The decision to return to school is never easy, especially if you've been out of the classroom for a while. Not sure you can do it? Many others are taking the first step… enrollment of nontraditional students is up 30% to 40% in recent years.
Some common reasons for the surge in education among this population include:
- A change in career (often due to job loss)
- A desire to improve job skills (leading to more pay)
- A life transition (such as divorce)
- Personal enrichment
But everyone's situation is unique, and regardless of your reason, going back to school requires a personal commitment. It takes time and money, and if you're working full time or raising a family, you'll have a lot to juggle. Take a look at the big picture to make sure you are comfortable with whatever decision you make.
- The Impact on Your Career
- The Impact of Your Career on Your Studies
- The Impact on Your Time
- The Importance of Goal Setting
Here's a fact: The more education you get, the more your professional life will benefit. And the benefits are multifold:
More job opportunities
More than 60% of the new jobs created in this country each year require at least a bachelor's degree. And by 2012, more than 90% will require education beyond high school.
With more job opportunities comes more choice—choice of position, choice of work hours, choice of job location.
In their lifetime, college graduates earn about $1 million more than high school graduates. For a better idea of what this means, take a look at these median annual salaries from 2009:
- $53,300 for a bachelor's degree
- $39,572 for an associate's degree
- $32,552 for a high school diploma
Lower risk of unemployment
In 2009, the unemployment rates based on degree earned were:
- 5.2% for a bachelor's degree
- 6.8% for an associate's degree
- 9.7% for a high school diploma
And college graduates who get laid off generally find work faster than high school graduates do. The reason? More and more in the United States, there are fewer openings in low-skilled, entry-level jobs.

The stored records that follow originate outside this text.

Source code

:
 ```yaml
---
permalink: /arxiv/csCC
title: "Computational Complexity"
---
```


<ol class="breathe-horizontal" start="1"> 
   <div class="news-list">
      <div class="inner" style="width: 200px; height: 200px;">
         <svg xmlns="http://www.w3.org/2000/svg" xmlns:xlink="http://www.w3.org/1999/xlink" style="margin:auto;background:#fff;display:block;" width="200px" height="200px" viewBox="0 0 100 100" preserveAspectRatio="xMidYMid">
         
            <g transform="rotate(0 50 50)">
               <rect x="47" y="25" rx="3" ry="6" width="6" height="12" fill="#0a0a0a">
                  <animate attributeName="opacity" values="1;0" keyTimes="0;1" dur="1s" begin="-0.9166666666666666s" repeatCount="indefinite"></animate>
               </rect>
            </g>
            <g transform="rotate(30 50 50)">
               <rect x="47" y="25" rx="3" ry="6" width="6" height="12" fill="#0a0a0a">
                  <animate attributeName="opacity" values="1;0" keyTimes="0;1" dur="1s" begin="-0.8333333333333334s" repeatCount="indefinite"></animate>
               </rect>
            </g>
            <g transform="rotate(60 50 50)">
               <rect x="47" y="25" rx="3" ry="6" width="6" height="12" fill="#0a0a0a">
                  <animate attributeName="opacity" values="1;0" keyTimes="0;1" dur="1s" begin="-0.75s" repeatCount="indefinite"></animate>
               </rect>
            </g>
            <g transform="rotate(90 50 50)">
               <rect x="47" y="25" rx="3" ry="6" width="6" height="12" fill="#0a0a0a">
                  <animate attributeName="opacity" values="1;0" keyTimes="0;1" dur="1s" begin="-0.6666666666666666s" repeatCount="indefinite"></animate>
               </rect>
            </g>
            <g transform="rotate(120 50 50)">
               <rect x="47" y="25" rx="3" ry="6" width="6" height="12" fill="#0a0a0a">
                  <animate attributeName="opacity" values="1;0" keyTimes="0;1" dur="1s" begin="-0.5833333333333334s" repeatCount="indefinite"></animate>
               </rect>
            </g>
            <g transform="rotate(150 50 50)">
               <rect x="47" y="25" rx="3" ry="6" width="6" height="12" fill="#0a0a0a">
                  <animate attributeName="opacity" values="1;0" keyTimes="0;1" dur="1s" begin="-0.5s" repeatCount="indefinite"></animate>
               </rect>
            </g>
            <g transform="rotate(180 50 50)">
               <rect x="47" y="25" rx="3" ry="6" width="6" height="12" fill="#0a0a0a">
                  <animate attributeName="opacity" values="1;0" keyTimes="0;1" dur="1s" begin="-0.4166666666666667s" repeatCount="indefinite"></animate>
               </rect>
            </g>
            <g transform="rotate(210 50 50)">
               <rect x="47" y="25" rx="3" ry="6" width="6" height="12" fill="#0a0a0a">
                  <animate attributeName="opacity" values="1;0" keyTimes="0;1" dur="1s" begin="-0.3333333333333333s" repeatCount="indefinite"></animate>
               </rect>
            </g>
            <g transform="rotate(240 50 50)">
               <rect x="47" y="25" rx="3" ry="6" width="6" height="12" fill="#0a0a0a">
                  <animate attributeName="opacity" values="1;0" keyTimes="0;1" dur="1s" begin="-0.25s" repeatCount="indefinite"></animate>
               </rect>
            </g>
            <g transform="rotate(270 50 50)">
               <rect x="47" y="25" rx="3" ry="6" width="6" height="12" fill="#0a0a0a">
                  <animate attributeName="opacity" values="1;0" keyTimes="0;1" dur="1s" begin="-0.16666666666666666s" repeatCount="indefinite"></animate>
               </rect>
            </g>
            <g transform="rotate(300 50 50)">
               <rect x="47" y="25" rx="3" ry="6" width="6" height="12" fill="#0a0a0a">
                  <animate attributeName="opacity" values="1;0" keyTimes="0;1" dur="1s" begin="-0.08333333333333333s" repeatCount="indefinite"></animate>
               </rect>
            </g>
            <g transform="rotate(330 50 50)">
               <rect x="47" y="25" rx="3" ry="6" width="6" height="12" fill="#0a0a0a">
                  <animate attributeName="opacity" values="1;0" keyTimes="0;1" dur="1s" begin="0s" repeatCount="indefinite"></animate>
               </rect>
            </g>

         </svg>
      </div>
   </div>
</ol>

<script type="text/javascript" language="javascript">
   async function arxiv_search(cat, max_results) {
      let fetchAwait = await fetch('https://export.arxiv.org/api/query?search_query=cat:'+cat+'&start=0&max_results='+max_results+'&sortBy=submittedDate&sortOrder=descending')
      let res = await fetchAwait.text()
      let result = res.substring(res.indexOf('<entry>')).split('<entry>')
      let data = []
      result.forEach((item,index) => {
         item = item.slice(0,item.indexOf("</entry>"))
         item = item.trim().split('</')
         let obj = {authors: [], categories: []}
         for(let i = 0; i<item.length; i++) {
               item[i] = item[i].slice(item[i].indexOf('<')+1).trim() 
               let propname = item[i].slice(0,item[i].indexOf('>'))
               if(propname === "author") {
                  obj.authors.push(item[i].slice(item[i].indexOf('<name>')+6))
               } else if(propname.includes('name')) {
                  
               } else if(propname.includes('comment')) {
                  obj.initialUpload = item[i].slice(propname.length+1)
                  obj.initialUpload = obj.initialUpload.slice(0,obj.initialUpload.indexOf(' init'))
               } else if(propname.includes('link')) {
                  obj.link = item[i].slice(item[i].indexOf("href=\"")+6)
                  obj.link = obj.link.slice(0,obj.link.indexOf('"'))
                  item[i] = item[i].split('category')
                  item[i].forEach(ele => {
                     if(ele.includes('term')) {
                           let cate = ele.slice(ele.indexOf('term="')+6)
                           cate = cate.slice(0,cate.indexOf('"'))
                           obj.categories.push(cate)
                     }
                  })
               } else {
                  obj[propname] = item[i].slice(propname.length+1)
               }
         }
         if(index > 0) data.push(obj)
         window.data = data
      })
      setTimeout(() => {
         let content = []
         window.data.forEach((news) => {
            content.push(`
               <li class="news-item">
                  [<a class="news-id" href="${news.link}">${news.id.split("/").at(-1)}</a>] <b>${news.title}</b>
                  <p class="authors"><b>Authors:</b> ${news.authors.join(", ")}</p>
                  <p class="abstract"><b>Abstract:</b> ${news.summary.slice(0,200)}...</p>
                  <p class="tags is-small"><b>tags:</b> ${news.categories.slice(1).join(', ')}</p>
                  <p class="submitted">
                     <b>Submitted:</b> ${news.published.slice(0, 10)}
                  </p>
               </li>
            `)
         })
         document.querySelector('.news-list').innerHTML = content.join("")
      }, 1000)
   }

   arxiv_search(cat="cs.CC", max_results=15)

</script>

There are advantages and disadvantages to working full time while going to school.
|Advantages of Working||Disadvantages of Working|
Two-thirds of the people who have the dual roles of employee and student consider themselves an employee first, meaning the job takes priority. If this is you, make sure your school work does not suffer.
As a nontraditional student, you run the risk of taking on too much when you return to school, increasing the likelihood that you will perform poorly and drop out. In fact, many nontraditional students drop out in their 1st year of study!
Don't let this happen to you. Figure out what you can handle time-wise, and don't overextend yourself.
Work—If you plan to work while going to school, ask your employer if you can have a flexible schedule. About 75% of nontraditional students who work report that their employers offered flexible schedules to accommodate their studies.
School—For every 1 hour you spend in the classroom, expect to spend up to 2 hours on homework, studying, or research. So before you pursue more schooling, work to create a realistic time management plan.
Family—If you are a parent, you may think you don't have time to raise children and go to school. But many schools are finding ways to help nontraditional students manage their family life while pursuing higher education.
A couple of options:
- Check if your school offers child care. With the recent boom in nontraditional students, on-campus child care is becoming more and more common.
- Look into night or weekend classes. It may be easier to find child care during these times.
- Consider taking classes that combine online and in-class instruction, reducing the amount of time you are away from home.
No matter what solution you find, school will definitely limit your available time. You'll need to make an extra effort to set aside some time for life's other responsibilities even when life gets busy.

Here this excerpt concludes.